Your assignment
From the records that follow, copy every line that contains the word "Vertex".

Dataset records
━━━━━━━━━━━━━━━━━━━━━━━━━━━━━━

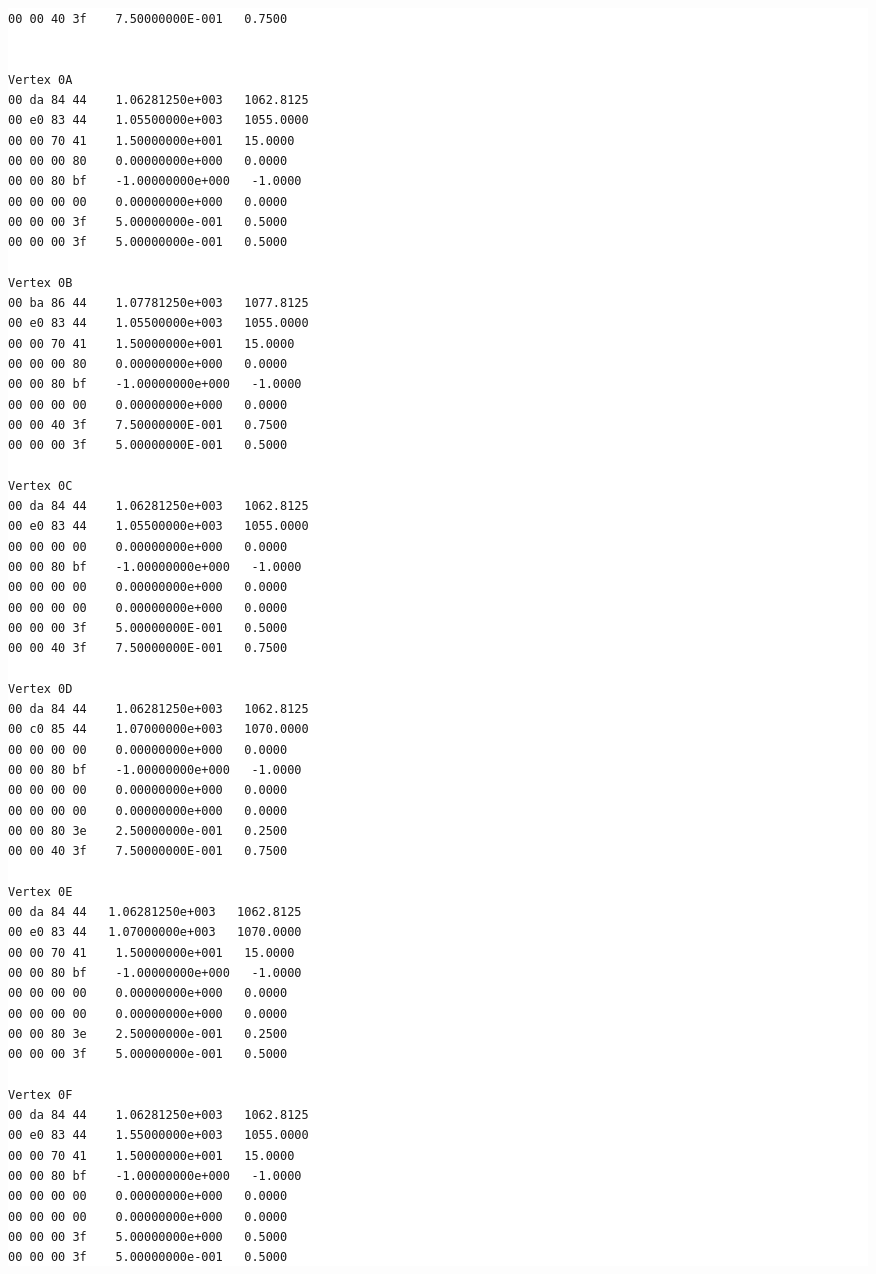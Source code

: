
 ```
00 00 40 3f    7.50000000E-001   0.7500 
    

Vertex 0A  
00 da 84 44    1.06281250e+003   1062.8125 
00 e0 83 44    1.05500000e+003   1055.0000 
00 00 70 41    1.50000000e+001   15.0000 
00 00 00 80    0.00000000e+000   0.0000 
00 00 80 bf    -1.00000000e+000   -1.0000 
00 00 00 00    0.00000000e+000   0.0000 
00 00 00 3f    5.00000000e-001   0.5000 
00 00 00 3f    5.00000000e-001   0.5000 

Vertex 0B      
00 ba 86 44    1.07781250e+003   1077.8125 
00 e0 83 44    1.05500000e+003   1055.0000 
00 00 70 41    1.50000000e+001   15.0000 
00 00 00 80    0.00000000e+000   0.0000 
00 00 80 bf    -1.00000000e+000   -1.0000 
00 00 00 00    0.00000000e+000   0.0000 
00 00 40 3f    7.50000000E-001   0.7500 
00 00 00 3f    5.00000000E-001   0.5000 

Vertex 0C      
00 da 84 44    1.06281250e+003   1062.8125 
00 e0 83 44    1.05500000e+003   1055.0000 
00 00 00 00    0.00000000e+000   0.0000 
00 00 80 bf    -1.00000000e+000   -1.0000 
00 00 00 00    0.00000000e+000   0.0000 
00 00 00 00    0.00000000e+000   0.0000 
00 00 00 3f    5.00000000E-001   0.5000 
00 00 40 3f    7.50000000E-001   0.7500 
    
Vertex 0D  
00 da 84 44    1.06281250e+003   1062.8125 
00 c0 85 44    1.07000000e+003   1070.0000 
00 00 00 00    0.00000000e+000   0.0000 
00 00 80 bf    -1.00000000e+000   -1.0000 
00 00 00 00    0.00000000e+000   0.0000 
00 00 00 00    0.00000000e+000   0.0000 
00 00 80 3e    2.50000000e-001   0.2500 
00 00 40 3f    7.50000000E-001   0.7500 
    
Vertex 0E  
00 da 84 44   1.06281250e+003   1062.8125 
00 e0 83 44   1.07000000e+003   1070.0000 
00 00 70 41    1.50000000e+001   15.0000 
00 00 80 bf    -1.00000000e+000   -1.0000 
00 00 00 00    0.00000000e+000   0.0000 
00 00 00 00    0.00000000e+000   0.0000 
00 00 80 3e    2.50000000e-001   0.2500 
00 00 00 3f    5.00000000e-001   0.5000 
    
Vertex 0F  
00 da 84 44    1.06281250e+003   1062.8125 
00 e0 83 44    1.55000000e+003   1055.0000 
00 00 70 41    1.50000000e+001   15.0000 
00 00 80 bf    -1.00000000e+000   -1.0000 
00 00 00 00    0.00000000e+000   0.0000 
00 00 00 00    0.00000000e+000   0.0000 
00 00 00 3f    5.00000000e+000   0.5000 
00 00 00 3f    5.00000000e-001   0.5000 

```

━━━━━━━━━━━━━━━━━━━━━━━━━━━━━━

Answer section
Vertex 0A  
Vertex 0B      
Vertex 0C      
Vertex 0D  
Vertex 0E  
Vertex 0F  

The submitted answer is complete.